WHAT IS EXPECTED | Output every record precisely.

AVAILABLE RECORDS |

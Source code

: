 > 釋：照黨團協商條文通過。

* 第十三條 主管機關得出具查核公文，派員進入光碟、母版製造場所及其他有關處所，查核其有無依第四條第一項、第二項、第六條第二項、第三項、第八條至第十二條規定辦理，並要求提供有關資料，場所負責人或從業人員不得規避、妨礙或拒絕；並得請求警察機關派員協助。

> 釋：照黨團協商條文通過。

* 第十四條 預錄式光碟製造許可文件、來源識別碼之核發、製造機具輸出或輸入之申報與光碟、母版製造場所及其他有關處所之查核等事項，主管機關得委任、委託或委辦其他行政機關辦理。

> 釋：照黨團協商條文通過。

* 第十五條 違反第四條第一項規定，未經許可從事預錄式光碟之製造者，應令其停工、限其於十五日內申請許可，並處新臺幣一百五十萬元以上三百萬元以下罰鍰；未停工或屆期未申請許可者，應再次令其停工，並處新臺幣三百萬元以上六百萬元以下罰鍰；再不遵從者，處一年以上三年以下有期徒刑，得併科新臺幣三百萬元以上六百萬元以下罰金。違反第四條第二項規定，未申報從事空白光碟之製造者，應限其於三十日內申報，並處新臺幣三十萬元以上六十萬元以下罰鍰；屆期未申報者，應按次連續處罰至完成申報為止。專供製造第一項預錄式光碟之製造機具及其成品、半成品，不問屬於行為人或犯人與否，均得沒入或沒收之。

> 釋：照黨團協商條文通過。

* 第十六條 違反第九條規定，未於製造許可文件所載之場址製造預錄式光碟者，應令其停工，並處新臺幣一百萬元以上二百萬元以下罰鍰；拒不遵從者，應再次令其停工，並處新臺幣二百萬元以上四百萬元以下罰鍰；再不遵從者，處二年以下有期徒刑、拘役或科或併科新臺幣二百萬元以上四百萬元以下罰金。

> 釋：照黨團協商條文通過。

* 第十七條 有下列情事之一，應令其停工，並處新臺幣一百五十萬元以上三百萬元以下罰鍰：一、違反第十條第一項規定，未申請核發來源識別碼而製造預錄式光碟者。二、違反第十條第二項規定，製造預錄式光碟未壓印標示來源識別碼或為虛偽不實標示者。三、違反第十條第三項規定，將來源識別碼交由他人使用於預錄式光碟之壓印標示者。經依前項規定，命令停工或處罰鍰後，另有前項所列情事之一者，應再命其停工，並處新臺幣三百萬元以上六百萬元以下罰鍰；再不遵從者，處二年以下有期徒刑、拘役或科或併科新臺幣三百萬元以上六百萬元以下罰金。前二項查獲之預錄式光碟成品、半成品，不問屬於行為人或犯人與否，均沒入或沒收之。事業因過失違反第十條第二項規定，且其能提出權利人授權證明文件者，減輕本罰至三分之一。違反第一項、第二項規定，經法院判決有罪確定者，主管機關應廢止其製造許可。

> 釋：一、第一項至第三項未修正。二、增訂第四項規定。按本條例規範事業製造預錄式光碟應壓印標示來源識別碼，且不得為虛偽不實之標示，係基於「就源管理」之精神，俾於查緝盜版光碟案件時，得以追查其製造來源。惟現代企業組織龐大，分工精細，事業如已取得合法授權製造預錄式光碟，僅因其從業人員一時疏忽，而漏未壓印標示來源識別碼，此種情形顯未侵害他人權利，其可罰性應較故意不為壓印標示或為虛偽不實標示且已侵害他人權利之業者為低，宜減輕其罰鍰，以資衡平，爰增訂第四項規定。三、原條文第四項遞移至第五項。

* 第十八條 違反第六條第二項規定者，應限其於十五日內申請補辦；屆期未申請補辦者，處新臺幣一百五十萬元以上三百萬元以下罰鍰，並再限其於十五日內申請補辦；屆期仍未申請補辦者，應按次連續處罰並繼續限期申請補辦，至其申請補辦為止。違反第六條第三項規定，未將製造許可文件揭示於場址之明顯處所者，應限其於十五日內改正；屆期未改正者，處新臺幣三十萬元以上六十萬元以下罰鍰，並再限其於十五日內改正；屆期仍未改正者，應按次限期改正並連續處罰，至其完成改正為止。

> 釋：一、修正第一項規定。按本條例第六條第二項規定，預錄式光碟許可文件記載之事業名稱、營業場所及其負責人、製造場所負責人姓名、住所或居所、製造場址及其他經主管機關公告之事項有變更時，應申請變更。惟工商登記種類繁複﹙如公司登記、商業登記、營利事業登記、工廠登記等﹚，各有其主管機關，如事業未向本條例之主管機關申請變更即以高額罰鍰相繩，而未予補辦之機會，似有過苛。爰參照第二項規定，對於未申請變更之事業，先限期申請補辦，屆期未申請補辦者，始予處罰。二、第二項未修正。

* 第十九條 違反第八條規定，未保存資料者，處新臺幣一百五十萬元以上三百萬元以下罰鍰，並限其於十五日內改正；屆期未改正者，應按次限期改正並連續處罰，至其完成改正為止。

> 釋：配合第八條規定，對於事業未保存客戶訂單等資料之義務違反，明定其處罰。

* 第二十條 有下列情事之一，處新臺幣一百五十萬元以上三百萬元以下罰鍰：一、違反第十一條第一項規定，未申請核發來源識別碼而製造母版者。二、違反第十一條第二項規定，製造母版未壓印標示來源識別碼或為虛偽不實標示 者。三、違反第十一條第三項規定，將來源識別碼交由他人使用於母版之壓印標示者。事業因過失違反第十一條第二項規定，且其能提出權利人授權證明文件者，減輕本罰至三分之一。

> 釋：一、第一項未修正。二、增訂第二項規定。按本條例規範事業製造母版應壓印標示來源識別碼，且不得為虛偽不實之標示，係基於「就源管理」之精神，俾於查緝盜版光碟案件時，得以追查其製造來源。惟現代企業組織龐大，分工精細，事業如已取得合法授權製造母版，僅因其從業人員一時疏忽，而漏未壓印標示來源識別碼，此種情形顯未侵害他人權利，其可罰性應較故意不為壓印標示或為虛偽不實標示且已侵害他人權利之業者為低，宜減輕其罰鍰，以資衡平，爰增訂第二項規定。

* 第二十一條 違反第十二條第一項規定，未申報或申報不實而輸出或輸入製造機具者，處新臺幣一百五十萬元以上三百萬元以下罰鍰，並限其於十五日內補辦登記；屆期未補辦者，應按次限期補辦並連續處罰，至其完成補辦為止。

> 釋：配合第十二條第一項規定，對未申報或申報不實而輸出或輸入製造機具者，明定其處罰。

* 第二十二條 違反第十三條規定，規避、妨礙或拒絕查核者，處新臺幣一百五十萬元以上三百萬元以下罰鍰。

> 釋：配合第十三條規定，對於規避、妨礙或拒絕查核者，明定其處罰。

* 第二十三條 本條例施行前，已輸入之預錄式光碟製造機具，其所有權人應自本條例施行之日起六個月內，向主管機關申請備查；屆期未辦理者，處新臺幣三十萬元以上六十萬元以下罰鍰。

EXERCISE ANSWER |
Source code

: > 釋：照黨團協商條文通過。

* 第十三條 主管機關得出具查核公文，派員進入光碟、母版製造場所及其他有關處所，查核其有無依第四條第一項、第二項、第六條第二項、第三項、第八條至第十二條規定辦理，並要求提供有關資料，場所負責人或從業人員不得規避、妨礙或拒絕；並得請求警察機關派員協助。

> 釋：照黨團協商條文通過。

* 第十四條 預錄式光碟製造許可文件、來源識別碼之核發、製造機具輸出或輸入之申報與光碟、母版製造場所及其他有關處所之查核等事項，主管機關得委任、委託或委辦其他行政機關辦理。

> 釋：照黨團協商條文通過。

* 第十五條 違反第四條第一項規定，未經許可從事預錄式光碟之製造者，應令其停工、限其於十五日內申請許可，並處新臺幣一百五十萬元以上三百萬元以下罰鍰；未停工或屆期未申請許可者，應再次令其停工，並處新臺幣三百萬元以上六百萬元以下罰鍰；再不遵從者，處一年以上三年以下有期徒刑，得併科新臺幣三百萬元以上六百萬元以下罰金。違反第四條第二項規定，未申報從事空白光碟之製造者，應限其於三十日內申報，並處新臺幣三十萬元以上六十萬元以下罰鍰；屆期未申報者，應按次連續處罰至完成申報為止。專供製造第一項預錄式光碟之製造機具及其成品、半成品，不問屬於行為人或犯人與否，均得沒入或沒收之。

> 釋：照黨團協商條文通過。

* 第十六條 違反第九條規定，未於製造許可文件所載之場址製造預錄式光碟者，應令其停工，並處新臺幣一百萬元以上二百萬元以下罰鍰；拒不遵從者，應再次令其停工，並處新臺幣二百萬元以上四百萬元以下罰鍰；再不遵從者，處二年以下有期徒刑、拘役或科或併科新臺幣二百萬元以上四百萬元以下罰金。

> 釋：照黨團協商條文通過。

* 第十七條 有下列情事之一，應令其停工，並處新臺幣一百五十萬元以上三百萬元以下罰鍰：一、違反第十條第一項規定，未申請核發來源識別碼而製造預錄式光碟者。二、違反第十條第二項規定，製造預錄式光碟未壓印標示來源識別碼或為虛偽不實標示者。三、違反第十條第三項規定，將來源識別碼交由他人使用於預錄式光碟之壓印標示者。經依前項規定，命令停工或處罰鍰後，另有前項所列情事之一者，應再命其停工，並處新臺幣三百萬元以上六百萬元以下罰鍰；再不遵從者，處二年以下有期徒刑、拘役或科或併科新臺幣三百萬元以上六百萬元以下罰金。前二項查獲之預錄式光碟成品、半成品，不問屬於行為人或犯人與否，均沒入或沒收之。事業因過失違反第十條第二項規定，且其能提出權利人授權證明文件者，減輕本罰至三分之一。違反第一項、第二項規定，經法院判決有罪確定者，主管機關應廢止其製造許可。

> 釋：一、第一項至第三項未修正。二、增訂第四項規定。按本條例規範事業製造預錄式光碟應壓印標示來源識別碼，且不得為虛偽不實之標示，係基於「就源管理」之精神，俾於查緝盜版光碟案件時，得以追查其製造來源。惟現代企業組織龐大，分工精細，事業如已取得合法授權製造預錄式光碟，僅因其從業人員一時疏忽，而漏未壓印標示來源識別碼，此種情形顯未侵害他人權利，其可罰性應較故意不為壓印標示或為虛偽不實標示且已侵害他人權利之業者為低，宜減輕其罰鍰，以資衡平，爰增訂第四項規定。三、原條文第四項遞移至第五項。

* 第十八條 違反第六條第二項規定者，應限其於十五日內申請補辦；屆期未申請補辦者，處新臺幣一百五十萬元以上三百萬元以下罰鍰，並再限其於十五日內申請補辦；屆期仍未申請補辦者，應按次連續處罰並繼續限期申請補辦，至其申請補辦為止。違反第六條第三項規定，未將製造許可文件揭示於場址之明顯處所者，應限其於十五日內改正；屆期未改正者，處新臺幣三十萬元以上六十萬元以下罰鍰，並再限其於十五日內改正；屆期仍未改正者，應按次限期改正並連續處罰，至其完成改正為止。

> 釋：一、修正第一項規定。按本條例第六條第二項規定，預錄式光碟許可文件記載之事業名稱、營業場所及其負責人、製造場所負責人姓名、住所或居所、製造場址及其他經主管機關公告之事項有變更時，應申請變更。惟工商登記種類繁複﹙如公司登記、商業登記、營利事業登記、工廠登記等﹚，各有其主管機關，如事業未向本條例之主管機關申請變更即以高額罰鍰相繩，而未予補辦之機會，似有過苛。爰參照第二項規定，對於未申請變更之事業，先限期申請補辦，屆期未申請補辦者，始予處罰。二、第二項未修正。

* 第十九條 違反第八條規定，未保存資料者，處新臺幣一百五十萬元以上三百萬元以下罰鍰，並限其於十五日內改正；屆期未改正者，應按次限期改正並連續處罰，至其完成改正為止。

> 釋：配合第八條規定，對於事業未保存客戶訂單等資料之義務違反，明定其處罰。

* 第二十條 有下列情事之一，處新臺幣一百五十萬元以上三百萬元以下罰鍰：一、違反第十一條第一項規定，未申請核發來源識別碼而製造母版者。二、違反第十一條第二項規定，製造母版未壓印標示來源識別碼或為虛偽不實標示 者。三、違反第十一條第三項規定，將來源識別碼交由他人使用於母版之壓印標示者。事業因過失違反第十一條第二項規定，且其能提出權利人授權證明文件者，減輕本罰至三分之一。

> 釋：一、第一項未修正。二、增訂第二項規定。按本條例規範事業製造母版應壓印標示來源識別碼，且不得為虛偽不實之標示，係基於「就源管理」之精神，俾於查緝盜版光碟案件時，得以追查其製造來源。惟現代企業組織龐大，分工精細，事業如已取得合法授權製造母版，僅因其從業人員一時疏忽，而漏未壓印標示來源識別碼，此種情形顯未侵害他人權利，其可罰性應較故意不為壓印標示或為虛偽不實標示且已侵害他人權利之業者為低，宜減輕其罰鍰，以資衡平，爰增訂第二項規定。

* 第二十一條 違反第十二條第一項規定，未申報或申報不實而輸出或輸入製造機具者，處新臺幣一百五十萬元以上三百萬元以下罰鍰，並限其於十五日內補辦登記；屆期未補辦者，應按次限期補辦並連續處罰，至其完成補辦為止。

> 釋：配合第十二條第一項規定，對未申報或申報不實而輸出或輸入製造機具者，明定其處罰。

* 第二十二條 違反第十三條規定，規避、妨礙或拒絕查核者，處新臺幣一百五十萬元以上三百萬元以下罰鍰。

> 釋：配合第十三條規定，對於規避、妨礙或拒絕查核者，明定其處罰。

* 第二十三條 本條例施行前，已輸入之預錄式光碟製造機具，其所有權人應自本條例施行之日起六個月內，向主管機關申請備查；屆期未辦理者，處新臺幣三十萬元以上六十萬元以下罰鍰。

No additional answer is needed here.